Safarinejad 2006c.

Study characteristics
Methods	Study design: randomized controlled, parallel‐group trial Setting/country: University of Medical Sciences, Tehran, Iran Dates study conducted: NR
Participants	Inclusion criteria: Married men with PE defined as IELT < 2 minutes that occurred in > 90% of sexual intercourse. None of the participants had received other treatment for PE for ≥ 4 weeks before the start of study No other sexual disorders In a stable relationship with their wives for the previous ≥ 6 months and possible sexual intercourse ≥ 1 per week Did not use condoms or topical anesthetics. They were also instructed not to pause during intercourse or to have interrupted intromission No obvious organic cause of PE, possible sexual intercourse ≥ 1 per week and initiation of the participant to seek medical help for what they considered PE. Exclusion criteria: ED according to IIEF Reduced sexual desire Inhibited male orgasm Chronic psychiatric or physical illness Alcohol or substance abuse Use of medication such as psychotropic medication Organic cause of PE including anatomical abnormalities, genital infection and neurologic disorder; organic illness causing limitation in SSRI use Serious relationship problems Total number of participants randomized: 58 Total length of study: 6 months Group 1 (citalopram): Number of participants randomized: 29 Age (mean): 32 (range 21–49) years Baseline IELT (mean): 0.53 minutes Number of participants with primary PE: 10 Number of participants with secondary PE: 16 Group 2 (placebo): Number of participants randomized: 29 Age (mean): 34 (range 21–49) years Baseline IELT (mean): 0.47 minutes Number of participants with primary PE: 11 Number of participants with secondary PE: 14
Interventions	Group 1: citalopram 20 mg daily Group 2: placebo daily
Outcomes	Primary outcomes: IELT How measured: NR Time points measured: every 2 weeks for 12 weeks, 3 and 6 months Secondary outcomes: Sexual satisfaction How measured: 0–5 scale proposed by Kim and Paick Time points measured: every 2 weeks for 12 weeks, 3 and 6 months Secondary outcomes: IIEF How measured: IIEF Questionnaire Time points measured: every 2 weeks for 12 weeks, 3 and 6 months Safety outcomes: Adverse effects How measured: reported by participants Time points measured: each visit
Funding sources	NR
Declarations of interest	NR
Notes
Risk of bias
Bias	Authors' judgement	Support for judgement
Random sequence generation (selection bias)	Low risk	Quote: "Randomization was determined by a computer‐generated schedule."

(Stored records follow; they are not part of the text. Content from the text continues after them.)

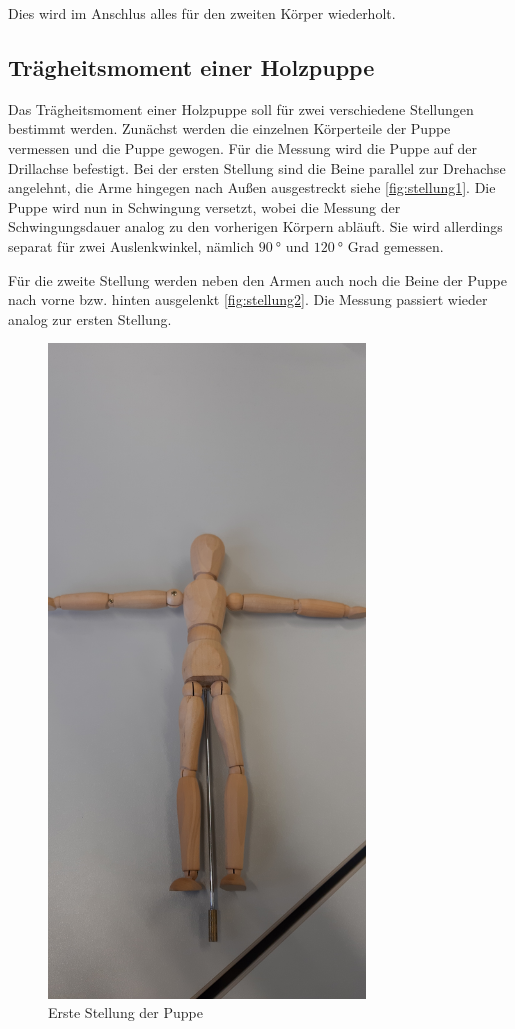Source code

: \noindent
Dies wird im Anschlus alles für den zweiten Körper wiederholt.

\subsection{Trägheitsmoment einer Holzpuppe}
Das Trägheitsmoment einer Holzpuppe soll für zwei verschiedene Stellungen bestimmt werden. 
Zunächst werden die einzelnen Körperteile der Puppe vermessen und die Puppe gewogen.
Für die Messung wird die Puppe auf der Drillachse befestigt. Bei der ersten Stellung sind die Beine parallel zur Drehachse angelehnt, die Arme hingegen nach Außen ausgestreckt siehe \autoref{fig:stellung1}.
Die Puppe wird nun in Schwingung versetzt, wobei die Messung der Schwingungsdauer analog zu den vorherigen Körpern abläuft. Sie wird allerdings separat für zwei Auslenkwinkel, nämlich $\SI{90}{\degree}$ und $\SI{120}{\degree}$ Grad
gemessen.

\noindent
Für die zweite Stellung werden neben den Armen auch noch die Beine der Puppe nach vorne bzw. hinten ausgelenkt \autoref{fig:stellung2}. Die Messung passiert wieder analog zur ersten Stellung.

\begin{figure}[H]
    \centering
    \includegraphics[width=0.75\textwidth, angle=-90]{Bilder/Stellung1.jpg}
    \caption{Erste Stellung der Puppe}
    \label{fig:stellung1}
  \end{figure}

Allocation concealment (selection bias)	Unclear risk	Methods not described.
Blinding of participants and personnel (performance bias) All outcomes	Low risk	Likely appropriate blinding. Quote: "Treatment was administered in a randomized sequence that remained unknown to the patient and to the physicians."
Blinding of outcome assessment (detection bias) Participant‐reported outcomes	Low risk	Likely appropriate blinding. Quote: "Treatment was administered in a randomized sequence that remained unknown to the patient and to the physicians."
Blinding of outcome assessment (detection bias) Investigator‐assessed outcomes	Unclear risk	Not explicitly described.
Blinding of outcome assessment (detection bias) IELT	Low risk	Objective measurement that is unlikely to be influenced by blinding.
Incomplete outcome data (attrition bias) All outcomes	Unclear risk	3/29 (10.3%) in citalopram arm and 4/39 (13.7%) in placebo arm were not included.
Selective reporting (reporting bias)	Unclear risk	No protocol available.
Other bias	Low risk	No additional sources of bias identified.